[Task description]
Here is the task for the records below: repeat exactly the lines from the one with "2. On the **File** menu, click **New" to the one with "### Related topics", both included, and nothing else.

[Stored data]
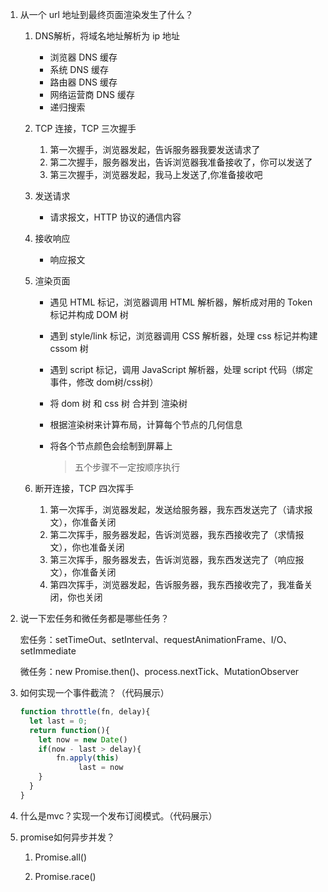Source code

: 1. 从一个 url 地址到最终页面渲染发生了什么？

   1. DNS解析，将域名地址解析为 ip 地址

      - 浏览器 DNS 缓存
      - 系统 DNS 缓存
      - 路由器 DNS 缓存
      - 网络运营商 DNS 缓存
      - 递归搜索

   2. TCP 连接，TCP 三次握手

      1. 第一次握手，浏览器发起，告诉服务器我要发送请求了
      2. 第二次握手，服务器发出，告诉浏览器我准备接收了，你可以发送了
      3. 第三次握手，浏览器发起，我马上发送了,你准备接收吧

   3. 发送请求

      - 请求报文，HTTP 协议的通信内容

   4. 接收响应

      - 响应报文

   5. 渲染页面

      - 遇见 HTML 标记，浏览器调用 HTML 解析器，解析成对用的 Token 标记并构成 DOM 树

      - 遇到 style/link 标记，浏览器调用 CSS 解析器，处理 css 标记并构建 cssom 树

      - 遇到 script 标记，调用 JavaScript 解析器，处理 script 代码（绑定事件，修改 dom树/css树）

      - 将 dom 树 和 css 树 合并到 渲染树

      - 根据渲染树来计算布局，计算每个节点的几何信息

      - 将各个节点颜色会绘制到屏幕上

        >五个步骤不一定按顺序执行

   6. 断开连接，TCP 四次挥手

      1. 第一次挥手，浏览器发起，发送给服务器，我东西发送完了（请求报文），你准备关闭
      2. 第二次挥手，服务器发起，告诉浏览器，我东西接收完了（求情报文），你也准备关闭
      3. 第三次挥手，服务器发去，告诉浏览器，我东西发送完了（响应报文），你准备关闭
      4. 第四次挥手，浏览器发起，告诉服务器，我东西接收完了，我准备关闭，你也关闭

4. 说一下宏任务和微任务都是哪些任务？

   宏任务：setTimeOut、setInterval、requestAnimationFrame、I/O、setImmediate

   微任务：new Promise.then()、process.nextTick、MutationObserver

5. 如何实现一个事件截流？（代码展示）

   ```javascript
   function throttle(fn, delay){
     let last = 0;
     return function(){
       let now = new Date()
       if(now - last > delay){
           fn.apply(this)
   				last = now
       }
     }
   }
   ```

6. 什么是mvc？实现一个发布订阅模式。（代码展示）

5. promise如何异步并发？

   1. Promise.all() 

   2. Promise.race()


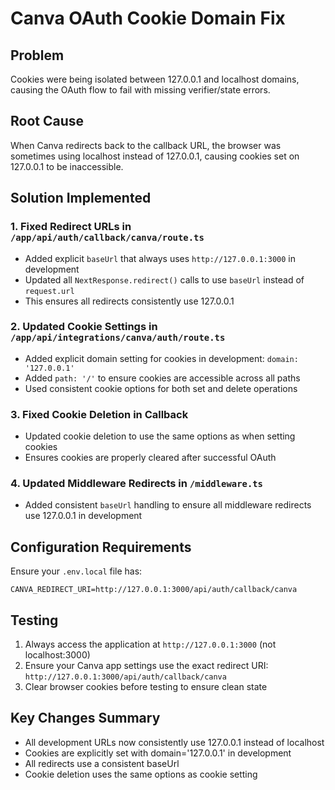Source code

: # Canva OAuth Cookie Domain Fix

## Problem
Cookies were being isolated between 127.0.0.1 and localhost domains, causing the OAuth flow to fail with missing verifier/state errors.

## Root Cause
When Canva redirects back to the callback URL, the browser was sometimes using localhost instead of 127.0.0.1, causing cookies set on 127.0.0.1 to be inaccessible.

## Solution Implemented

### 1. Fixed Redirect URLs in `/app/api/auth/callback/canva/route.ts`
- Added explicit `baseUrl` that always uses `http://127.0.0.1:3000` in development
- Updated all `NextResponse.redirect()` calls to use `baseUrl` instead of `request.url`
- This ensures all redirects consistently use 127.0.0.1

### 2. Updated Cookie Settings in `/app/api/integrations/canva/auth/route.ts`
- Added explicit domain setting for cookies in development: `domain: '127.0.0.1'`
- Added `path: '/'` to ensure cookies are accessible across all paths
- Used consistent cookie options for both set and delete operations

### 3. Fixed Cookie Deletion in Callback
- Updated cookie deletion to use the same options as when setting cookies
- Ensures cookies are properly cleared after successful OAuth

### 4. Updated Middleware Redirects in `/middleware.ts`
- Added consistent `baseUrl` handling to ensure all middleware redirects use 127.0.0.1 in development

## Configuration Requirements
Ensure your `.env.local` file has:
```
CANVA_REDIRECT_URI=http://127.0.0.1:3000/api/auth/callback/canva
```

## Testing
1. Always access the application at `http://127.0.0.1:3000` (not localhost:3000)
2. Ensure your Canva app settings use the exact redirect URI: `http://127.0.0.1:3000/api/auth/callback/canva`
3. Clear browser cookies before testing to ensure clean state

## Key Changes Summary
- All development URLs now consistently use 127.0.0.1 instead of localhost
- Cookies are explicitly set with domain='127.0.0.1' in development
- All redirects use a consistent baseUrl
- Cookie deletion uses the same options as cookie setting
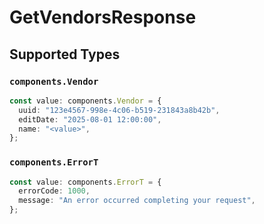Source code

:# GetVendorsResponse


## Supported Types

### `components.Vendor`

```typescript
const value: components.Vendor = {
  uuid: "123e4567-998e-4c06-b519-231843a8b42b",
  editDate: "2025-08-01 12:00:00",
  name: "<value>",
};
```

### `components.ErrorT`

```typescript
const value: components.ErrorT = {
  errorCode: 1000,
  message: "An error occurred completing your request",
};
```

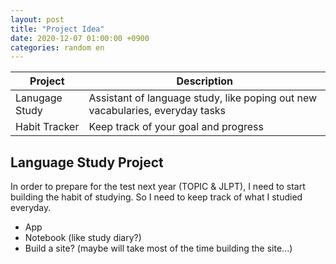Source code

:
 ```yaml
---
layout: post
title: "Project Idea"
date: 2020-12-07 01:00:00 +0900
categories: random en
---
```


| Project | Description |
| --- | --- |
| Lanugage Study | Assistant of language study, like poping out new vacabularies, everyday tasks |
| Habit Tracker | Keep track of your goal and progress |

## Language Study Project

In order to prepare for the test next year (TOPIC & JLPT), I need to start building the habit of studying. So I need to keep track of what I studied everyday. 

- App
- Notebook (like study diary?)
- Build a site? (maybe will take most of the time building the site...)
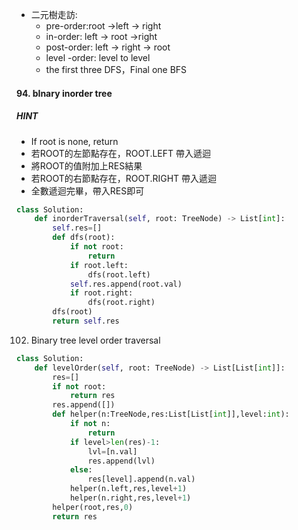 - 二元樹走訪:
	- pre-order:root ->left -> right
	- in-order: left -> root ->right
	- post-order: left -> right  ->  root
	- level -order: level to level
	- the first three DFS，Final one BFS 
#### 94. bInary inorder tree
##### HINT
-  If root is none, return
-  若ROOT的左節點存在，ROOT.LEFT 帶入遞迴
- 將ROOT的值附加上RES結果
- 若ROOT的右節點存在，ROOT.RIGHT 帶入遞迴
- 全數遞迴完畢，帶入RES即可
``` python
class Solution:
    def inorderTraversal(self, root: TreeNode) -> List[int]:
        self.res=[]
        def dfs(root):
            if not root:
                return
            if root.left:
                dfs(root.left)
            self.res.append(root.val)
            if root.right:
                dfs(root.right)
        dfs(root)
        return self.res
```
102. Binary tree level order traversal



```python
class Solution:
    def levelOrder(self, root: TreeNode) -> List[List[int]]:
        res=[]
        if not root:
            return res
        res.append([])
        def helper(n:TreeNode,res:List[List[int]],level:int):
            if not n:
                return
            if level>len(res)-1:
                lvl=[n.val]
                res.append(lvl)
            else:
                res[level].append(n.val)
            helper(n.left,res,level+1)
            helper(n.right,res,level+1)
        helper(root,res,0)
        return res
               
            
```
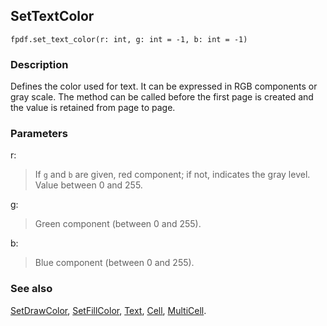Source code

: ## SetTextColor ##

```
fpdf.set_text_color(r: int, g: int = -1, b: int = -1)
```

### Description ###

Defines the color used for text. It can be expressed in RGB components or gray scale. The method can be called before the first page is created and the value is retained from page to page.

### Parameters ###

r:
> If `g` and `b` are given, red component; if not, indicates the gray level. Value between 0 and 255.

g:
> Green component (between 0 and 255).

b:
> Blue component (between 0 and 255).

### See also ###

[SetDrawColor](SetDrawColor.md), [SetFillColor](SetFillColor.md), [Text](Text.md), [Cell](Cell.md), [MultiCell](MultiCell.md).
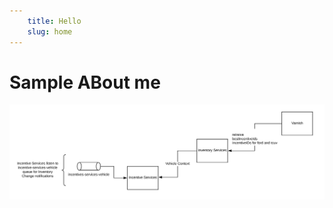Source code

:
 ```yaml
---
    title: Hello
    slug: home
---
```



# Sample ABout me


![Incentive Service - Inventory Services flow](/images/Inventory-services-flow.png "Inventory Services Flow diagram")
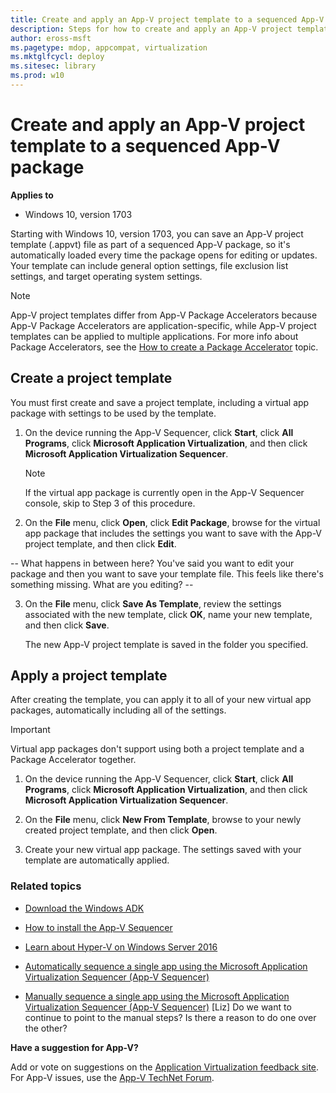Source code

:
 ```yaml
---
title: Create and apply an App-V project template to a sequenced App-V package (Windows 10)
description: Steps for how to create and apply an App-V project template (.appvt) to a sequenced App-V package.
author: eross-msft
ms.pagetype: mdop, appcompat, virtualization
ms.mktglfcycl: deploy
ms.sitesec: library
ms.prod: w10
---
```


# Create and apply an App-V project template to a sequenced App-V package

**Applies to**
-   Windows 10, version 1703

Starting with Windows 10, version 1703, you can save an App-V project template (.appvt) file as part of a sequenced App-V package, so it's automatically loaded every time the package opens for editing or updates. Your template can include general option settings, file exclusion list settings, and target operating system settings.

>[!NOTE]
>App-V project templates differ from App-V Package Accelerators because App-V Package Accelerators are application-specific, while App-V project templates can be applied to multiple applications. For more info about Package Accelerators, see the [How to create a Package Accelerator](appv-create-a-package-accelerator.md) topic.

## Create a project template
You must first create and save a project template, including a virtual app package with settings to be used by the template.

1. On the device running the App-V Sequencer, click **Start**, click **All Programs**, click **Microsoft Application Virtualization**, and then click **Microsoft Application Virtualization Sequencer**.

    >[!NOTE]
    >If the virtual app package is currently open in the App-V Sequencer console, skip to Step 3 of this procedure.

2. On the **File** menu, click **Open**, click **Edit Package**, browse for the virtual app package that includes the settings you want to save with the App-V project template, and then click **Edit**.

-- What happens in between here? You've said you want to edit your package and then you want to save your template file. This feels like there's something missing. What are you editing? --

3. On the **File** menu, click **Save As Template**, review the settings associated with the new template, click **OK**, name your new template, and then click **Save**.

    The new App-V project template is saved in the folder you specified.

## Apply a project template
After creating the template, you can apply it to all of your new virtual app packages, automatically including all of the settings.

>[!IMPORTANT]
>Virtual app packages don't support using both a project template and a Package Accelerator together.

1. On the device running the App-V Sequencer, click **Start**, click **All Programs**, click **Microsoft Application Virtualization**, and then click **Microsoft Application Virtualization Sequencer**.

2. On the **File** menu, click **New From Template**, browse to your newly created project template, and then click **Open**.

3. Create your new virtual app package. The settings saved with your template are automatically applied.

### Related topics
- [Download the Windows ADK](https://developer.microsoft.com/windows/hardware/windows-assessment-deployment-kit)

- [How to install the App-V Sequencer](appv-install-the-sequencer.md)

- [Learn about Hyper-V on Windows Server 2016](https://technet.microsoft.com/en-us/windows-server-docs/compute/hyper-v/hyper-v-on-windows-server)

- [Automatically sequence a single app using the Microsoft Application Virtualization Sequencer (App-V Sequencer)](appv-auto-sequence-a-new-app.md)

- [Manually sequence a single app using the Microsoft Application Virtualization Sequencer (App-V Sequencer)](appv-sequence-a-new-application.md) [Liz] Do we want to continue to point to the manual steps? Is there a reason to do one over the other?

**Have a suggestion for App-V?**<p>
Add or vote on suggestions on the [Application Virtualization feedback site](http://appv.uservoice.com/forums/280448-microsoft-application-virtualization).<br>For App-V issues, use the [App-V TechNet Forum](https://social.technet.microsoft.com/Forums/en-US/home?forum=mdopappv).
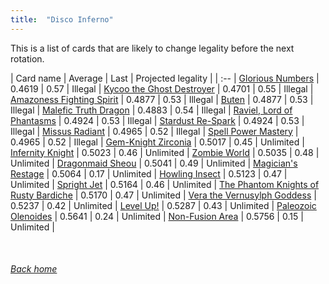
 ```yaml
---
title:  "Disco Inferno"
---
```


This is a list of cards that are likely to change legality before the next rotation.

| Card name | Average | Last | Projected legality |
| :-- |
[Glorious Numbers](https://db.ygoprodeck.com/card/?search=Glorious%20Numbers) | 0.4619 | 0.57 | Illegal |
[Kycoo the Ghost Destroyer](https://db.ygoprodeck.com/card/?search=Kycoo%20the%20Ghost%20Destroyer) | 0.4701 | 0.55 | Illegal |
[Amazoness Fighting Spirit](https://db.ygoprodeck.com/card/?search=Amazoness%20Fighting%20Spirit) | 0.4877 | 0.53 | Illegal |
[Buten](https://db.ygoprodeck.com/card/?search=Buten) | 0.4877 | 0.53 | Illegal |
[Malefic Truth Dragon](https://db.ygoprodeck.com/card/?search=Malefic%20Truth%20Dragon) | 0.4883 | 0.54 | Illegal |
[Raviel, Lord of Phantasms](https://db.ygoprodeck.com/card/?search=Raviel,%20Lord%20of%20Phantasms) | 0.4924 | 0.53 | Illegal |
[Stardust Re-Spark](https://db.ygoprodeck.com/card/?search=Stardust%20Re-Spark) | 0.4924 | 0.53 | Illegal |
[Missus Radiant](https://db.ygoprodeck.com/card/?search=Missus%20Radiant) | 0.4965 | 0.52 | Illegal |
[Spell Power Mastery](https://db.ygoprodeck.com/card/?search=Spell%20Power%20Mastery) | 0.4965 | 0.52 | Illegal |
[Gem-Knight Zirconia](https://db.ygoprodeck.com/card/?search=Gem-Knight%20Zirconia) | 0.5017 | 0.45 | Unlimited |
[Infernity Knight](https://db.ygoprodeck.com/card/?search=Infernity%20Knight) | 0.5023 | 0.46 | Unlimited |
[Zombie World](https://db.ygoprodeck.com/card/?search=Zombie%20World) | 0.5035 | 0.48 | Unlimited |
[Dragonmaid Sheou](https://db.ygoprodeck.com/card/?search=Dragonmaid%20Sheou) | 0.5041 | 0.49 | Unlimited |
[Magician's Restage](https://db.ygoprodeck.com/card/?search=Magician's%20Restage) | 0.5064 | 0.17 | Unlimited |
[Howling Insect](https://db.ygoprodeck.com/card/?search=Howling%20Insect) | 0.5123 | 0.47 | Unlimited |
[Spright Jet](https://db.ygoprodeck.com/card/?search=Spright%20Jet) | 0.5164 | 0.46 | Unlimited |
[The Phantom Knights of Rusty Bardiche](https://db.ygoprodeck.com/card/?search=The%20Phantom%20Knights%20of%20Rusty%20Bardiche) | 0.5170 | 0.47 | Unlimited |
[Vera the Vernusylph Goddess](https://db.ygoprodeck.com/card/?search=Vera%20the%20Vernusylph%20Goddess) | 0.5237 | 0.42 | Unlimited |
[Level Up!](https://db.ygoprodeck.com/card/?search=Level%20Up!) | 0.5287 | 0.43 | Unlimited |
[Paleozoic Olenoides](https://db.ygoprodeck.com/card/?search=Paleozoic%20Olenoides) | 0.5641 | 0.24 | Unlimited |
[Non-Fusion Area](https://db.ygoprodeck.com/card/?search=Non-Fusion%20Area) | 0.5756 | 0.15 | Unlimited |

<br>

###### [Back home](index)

[Result]
2. On the **File** menu, click **New From Template**, browse to your newly created project template, and then click **Open**.

3. Create your new virtual app package. The settings saved with your template are automatically applied.

### Related topics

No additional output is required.